**Problem description:**
From the line with "10. Ostateczny wynik" through the line with "Pełny kod dostępny", repeat the entries verbatim, both end lines included, and add nothing.

**Record excerpts:**
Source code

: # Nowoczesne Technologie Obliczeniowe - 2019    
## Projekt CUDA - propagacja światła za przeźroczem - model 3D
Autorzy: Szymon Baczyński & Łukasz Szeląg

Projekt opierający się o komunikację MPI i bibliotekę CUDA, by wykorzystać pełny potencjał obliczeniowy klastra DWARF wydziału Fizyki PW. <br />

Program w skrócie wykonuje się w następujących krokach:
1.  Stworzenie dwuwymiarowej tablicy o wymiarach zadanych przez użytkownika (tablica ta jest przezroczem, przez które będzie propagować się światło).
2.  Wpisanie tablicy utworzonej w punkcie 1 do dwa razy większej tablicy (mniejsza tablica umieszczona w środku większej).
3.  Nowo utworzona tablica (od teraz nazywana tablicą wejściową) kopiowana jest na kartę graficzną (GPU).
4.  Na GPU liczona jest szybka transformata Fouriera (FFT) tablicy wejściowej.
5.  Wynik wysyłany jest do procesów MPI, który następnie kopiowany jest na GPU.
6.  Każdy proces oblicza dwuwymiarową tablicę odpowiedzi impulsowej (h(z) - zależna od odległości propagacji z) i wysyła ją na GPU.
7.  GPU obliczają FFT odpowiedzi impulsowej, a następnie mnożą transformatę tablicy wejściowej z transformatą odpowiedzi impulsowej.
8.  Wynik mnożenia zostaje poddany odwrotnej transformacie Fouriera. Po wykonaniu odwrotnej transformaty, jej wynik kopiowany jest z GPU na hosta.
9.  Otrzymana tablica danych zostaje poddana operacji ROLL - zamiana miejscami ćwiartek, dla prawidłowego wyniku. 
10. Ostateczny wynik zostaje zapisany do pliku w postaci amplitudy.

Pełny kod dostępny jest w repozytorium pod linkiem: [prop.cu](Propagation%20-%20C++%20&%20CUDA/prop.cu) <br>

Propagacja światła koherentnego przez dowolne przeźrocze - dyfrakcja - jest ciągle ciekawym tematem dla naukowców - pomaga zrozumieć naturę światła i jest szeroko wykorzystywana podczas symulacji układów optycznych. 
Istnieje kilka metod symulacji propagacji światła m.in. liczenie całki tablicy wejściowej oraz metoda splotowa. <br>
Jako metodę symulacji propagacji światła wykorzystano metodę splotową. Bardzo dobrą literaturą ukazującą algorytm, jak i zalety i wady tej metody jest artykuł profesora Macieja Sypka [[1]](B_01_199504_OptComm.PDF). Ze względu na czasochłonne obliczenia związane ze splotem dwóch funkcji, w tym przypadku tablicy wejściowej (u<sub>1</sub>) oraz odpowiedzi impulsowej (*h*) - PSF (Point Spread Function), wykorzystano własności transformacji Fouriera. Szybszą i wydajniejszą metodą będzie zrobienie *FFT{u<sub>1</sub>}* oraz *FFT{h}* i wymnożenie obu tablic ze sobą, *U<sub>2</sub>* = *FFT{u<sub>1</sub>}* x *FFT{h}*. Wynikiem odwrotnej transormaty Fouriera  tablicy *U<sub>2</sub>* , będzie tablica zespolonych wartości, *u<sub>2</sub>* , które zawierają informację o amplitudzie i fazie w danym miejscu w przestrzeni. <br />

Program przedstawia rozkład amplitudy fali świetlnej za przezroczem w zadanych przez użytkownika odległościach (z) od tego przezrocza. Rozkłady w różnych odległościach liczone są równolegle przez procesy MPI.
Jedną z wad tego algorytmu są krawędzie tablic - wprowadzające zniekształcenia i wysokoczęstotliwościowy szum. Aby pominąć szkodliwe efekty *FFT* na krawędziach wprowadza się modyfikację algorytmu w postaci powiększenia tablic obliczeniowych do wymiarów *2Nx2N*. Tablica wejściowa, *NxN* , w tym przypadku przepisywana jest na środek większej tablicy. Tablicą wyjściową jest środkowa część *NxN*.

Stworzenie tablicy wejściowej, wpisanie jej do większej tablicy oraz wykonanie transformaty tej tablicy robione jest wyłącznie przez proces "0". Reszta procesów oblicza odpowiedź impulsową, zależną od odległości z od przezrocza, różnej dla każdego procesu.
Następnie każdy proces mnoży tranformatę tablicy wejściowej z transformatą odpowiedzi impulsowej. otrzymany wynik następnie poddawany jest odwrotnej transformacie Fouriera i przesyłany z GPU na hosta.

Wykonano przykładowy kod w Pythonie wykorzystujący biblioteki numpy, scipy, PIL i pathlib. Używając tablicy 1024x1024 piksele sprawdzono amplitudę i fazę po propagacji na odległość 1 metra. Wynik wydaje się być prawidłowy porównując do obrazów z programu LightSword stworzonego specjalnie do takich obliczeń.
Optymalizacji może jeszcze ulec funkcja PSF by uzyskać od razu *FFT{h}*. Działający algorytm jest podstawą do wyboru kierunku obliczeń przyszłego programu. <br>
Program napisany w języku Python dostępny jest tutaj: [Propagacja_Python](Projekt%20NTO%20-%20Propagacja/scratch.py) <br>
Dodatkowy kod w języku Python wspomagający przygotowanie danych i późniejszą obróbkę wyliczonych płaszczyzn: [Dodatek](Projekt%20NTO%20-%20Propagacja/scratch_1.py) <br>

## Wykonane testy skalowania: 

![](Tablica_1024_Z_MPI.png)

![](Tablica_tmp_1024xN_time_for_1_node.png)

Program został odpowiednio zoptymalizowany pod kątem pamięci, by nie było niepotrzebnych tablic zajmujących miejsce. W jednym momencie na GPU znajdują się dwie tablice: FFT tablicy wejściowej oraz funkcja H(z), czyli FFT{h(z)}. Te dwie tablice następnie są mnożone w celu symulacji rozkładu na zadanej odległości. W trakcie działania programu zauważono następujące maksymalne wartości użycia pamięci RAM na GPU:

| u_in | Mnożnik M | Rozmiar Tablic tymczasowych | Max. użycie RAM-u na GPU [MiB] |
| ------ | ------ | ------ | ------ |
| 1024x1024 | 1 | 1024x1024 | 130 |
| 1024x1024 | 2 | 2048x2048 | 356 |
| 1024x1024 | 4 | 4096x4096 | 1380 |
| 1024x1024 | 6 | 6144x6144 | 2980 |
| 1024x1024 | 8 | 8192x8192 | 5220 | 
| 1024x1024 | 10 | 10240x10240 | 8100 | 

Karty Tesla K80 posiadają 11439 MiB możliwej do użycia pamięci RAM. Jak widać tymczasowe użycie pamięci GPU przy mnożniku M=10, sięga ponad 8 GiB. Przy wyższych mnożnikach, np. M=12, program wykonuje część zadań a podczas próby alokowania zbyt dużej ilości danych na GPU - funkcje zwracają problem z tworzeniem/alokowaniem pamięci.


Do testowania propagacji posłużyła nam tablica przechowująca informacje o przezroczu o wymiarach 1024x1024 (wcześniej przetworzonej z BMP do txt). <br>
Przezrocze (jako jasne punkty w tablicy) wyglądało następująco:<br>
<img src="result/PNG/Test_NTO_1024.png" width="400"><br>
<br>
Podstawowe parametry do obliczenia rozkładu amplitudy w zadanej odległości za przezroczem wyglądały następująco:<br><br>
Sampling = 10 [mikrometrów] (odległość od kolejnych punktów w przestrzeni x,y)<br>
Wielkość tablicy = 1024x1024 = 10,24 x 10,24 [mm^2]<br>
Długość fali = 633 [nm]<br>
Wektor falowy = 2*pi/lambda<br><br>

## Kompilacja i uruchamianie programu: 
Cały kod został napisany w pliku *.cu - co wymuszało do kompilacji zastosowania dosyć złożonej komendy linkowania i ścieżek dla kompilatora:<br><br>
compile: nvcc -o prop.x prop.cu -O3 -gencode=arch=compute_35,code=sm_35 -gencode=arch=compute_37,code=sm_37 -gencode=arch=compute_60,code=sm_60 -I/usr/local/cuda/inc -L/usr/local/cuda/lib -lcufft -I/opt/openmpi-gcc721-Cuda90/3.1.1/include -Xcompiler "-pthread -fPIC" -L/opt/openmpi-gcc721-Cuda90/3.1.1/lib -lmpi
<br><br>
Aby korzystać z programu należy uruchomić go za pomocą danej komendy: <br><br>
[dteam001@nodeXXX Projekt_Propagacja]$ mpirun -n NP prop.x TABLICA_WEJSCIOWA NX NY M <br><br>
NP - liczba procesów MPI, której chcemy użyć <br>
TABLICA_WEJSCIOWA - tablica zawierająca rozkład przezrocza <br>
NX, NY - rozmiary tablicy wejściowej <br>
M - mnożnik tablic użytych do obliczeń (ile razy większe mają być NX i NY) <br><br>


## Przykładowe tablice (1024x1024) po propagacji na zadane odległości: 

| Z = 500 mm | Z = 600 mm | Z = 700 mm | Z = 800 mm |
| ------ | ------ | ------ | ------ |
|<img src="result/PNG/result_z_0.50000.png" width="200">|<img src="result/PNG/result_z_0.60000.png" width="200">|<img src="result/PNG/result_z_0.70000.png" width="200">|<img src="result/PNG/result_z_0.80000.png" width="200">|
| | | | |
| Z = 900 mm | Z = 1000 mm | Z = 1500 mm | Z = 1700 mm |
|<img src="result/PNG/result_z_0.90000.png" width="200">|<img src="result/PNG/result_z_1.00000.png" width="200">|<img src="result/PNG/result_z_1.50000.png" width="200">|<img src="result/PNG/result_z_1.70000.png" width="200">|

**Your response:**
10. Ostateczny wynik zostaje zapisany do pliku w postaci amplitudy.

Pełny kod dostępny jest w repozytorium pod linkiem: [prop.cu](Propagation%20-%20C++%20&%20CUDA/prop.cu) <br>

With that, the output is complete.